§ **Data supplied**:

★ ★ ★

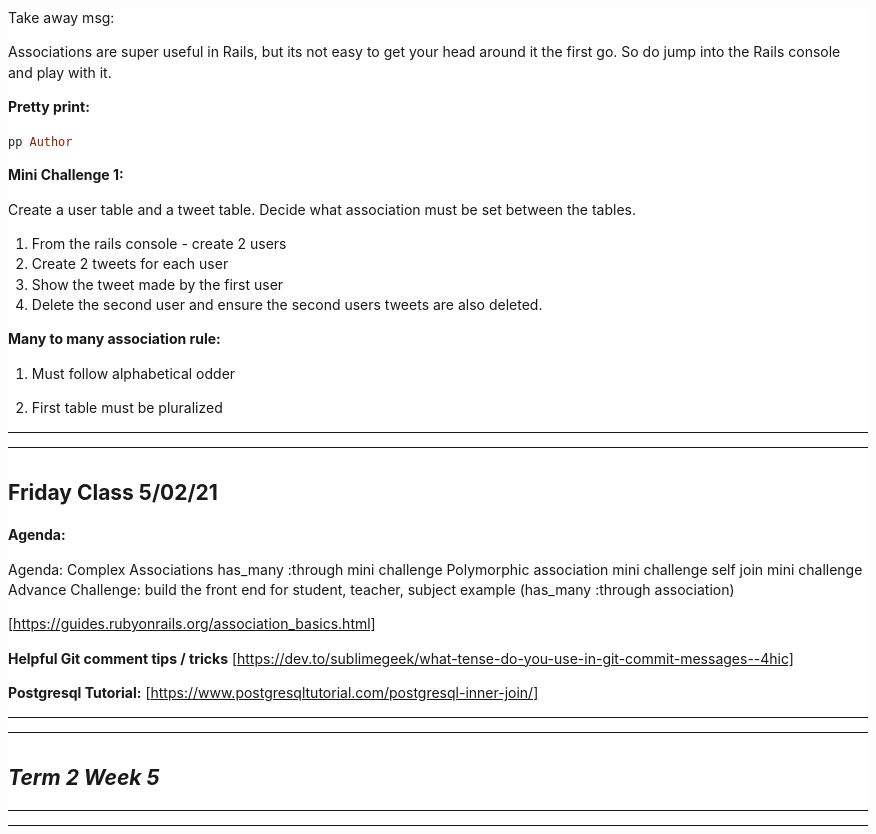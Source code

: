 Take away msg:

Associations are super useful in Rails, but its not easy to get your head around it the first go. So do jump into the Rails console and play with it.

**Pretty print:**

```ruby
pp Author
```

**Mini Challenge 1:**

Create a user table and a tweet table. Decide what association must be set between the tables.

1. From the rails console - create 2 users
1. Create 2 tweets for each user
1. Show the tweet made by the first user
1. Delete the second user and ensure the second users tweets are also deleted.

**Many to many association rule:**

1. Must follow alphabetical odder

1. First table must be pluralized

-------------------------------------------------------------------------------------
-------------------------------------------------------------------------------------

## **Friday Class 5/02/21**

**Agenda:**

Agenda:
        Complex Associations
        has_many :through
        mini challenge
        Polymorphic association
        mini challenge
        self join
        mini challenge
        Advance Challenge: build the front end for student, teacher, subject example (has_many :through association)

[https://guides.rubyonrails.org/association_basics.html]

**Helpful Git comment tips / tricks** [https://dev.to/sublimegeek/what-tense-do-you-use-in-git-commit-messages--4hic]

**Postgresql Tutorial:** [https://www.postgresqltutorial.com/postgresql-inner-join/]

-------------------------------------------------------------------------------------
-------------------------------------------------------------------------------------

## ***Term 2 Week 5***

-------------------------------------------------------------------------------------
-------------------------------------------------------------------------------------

★ ★ ★

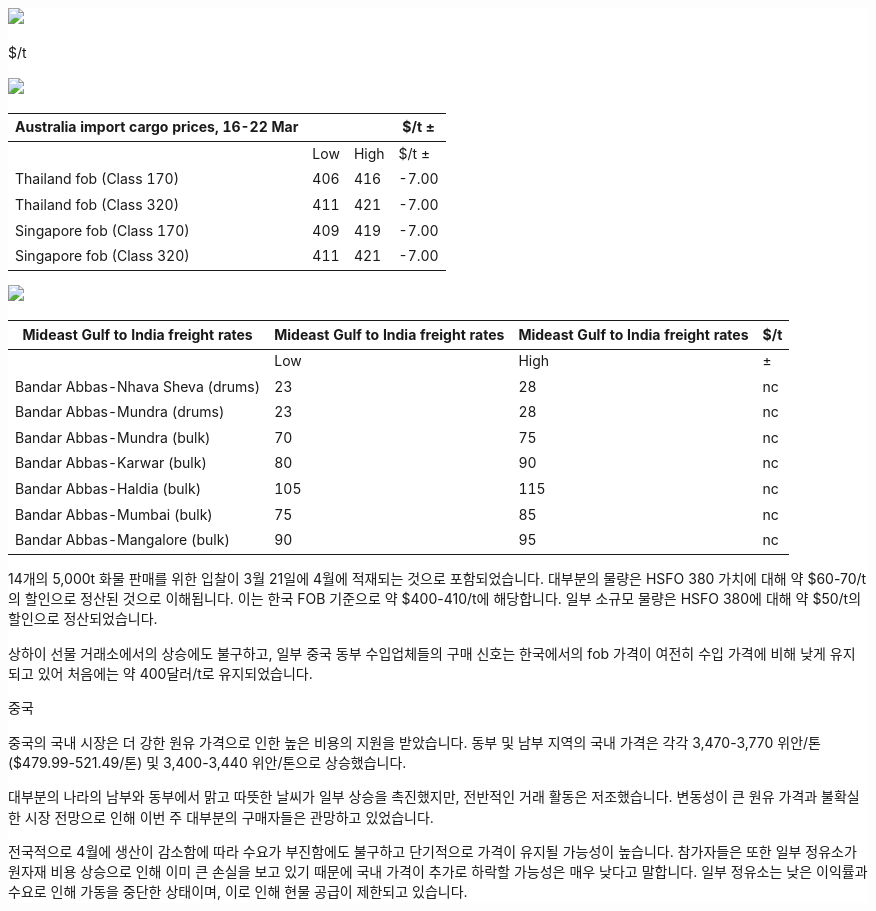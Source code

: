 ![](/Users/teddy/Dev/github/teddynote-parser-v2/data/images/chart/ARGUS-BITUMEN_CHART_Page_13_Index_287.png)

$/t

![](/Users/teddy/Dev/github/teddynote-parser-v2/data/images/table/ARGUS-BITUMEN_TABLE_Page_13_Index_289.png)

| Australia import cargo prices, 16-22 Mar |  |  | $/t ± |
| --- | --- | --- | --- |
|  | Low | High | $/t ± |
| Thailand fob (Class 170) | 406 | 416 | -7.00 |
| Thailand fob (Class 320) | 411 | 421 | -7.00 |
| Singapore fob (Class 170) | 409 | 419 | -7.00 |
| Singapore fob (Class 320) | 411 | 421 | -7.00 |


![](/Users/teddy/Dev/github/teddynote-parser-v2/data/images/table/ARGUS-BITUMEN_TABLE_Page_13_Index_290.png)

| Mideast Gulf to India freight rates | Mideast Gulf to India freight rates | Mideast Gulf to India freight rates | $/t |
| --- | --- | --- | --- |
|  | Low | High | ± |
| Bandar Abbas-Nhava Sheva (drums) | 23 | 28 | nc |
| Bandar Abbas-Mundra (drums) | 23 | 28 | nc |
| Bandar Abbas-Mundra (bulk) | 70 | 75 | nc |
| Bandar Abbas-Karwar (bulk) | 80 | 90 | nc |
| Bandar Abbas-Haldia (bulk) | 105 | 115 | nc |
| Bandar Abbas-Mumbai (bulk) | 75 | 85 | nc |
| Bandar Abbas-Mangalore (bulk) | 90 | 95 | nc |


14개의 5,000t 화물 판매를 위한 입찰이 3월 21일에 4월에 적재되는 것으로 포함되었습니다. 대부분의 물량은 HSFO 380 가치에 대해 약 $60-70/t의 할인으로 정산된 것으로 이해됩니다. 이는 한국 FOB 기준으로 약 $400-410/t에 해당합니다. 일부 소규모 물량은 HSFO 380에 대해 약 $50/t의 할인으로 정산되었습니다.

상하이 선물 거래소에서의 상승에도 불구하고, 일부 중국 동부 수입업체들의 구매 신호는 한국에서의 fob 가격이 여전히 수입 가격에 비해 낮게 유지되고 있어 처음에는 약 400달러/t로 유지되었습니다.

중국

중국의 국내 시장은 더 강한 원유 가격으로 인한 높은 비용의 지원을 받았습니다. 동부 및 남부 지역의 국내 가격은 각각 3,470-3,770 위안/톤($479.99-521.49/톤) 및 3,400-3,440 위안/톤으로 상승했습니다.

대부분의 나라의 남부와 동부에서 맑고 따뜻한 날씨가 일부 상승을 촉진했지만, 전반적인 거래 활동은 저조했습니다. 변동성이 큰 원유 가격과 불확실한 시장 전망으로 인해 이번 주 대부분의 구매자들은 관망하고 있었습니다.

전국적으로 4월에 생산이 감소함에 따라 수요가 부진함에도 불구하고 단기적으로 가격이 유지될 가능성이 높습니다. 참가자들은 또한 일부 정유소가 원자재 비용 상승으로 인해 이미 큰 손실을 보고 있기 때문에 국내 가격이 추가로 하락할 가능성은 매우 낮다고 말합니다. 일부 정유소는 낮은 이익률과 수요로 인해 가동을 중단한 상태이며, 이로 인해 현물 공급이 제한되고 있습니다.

★ ★ ★

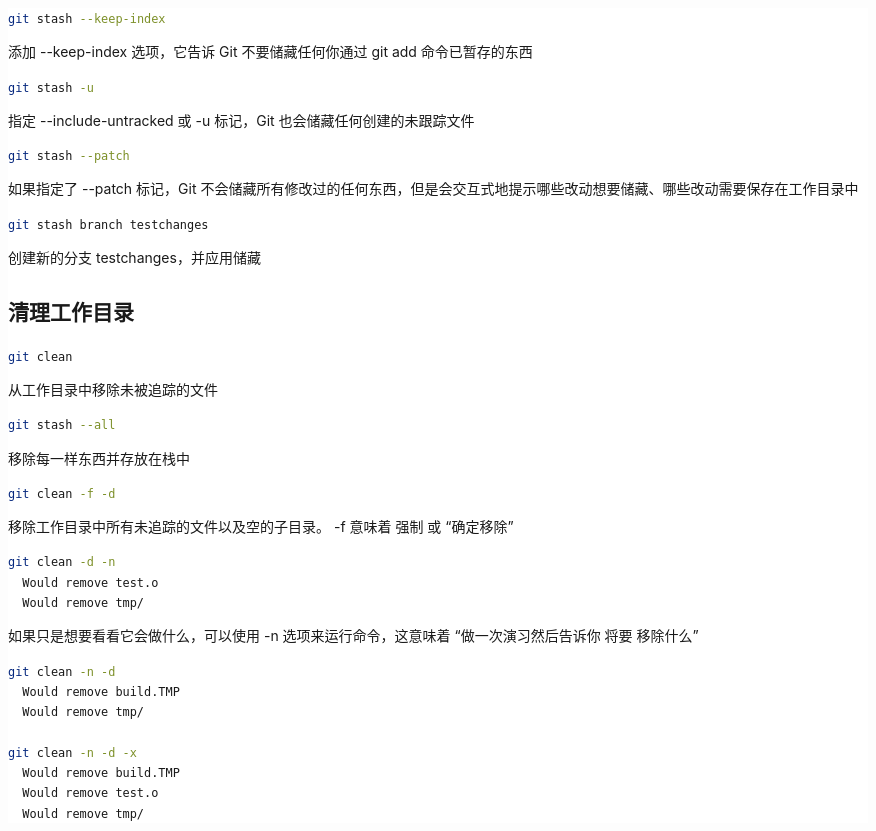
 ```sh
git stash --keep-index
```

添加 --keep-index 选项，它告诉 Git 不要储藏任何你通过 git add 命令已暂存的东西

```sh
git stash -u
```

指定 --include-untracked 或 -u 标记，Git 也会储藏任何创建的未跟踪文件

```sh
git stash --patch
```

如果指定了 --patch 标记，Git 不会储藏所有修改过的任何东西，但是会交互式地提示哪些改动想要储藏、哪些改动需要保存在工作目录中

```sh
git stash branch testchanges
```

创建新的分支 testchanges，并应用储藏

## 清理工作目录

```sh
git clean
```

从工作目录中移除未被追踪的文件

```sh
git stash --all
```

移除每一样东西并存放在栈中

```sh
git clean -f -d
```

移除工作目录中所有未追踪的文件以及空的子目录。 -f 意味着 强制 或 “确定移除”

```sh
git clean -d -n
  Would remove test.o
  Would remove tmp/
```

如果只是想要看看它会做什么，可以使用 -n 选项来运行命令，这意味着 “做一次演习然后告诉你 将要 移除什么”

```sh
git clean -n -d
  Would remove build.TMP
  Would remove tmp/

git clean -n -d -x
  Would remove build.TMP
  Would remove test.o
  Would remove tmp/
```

★ ★ ★

§ **What to work on**:
Restate word for word the lines of the data above, starting at the line containing "Low | High | ± |" and ending at the line containing "105 | 115 | nc |", both included, and nothing more.

§ **Task answer**:
|  | Low | High | ± |
| Bandar Abbas-Nhava Sheva (drums) | 23 | 28 | nc |
| Bandar Abbas-Mundra (drums) | 23 | 28 | nc |
| Bandar Abbas-Mundra (bulk) | 70 | 75 | nc |
| Bandar Abbas-Karwar (bulk) | 80 | 90 | nc |
| Bandar Abbas-Haldia (bulk) | 105 | 115 | nc |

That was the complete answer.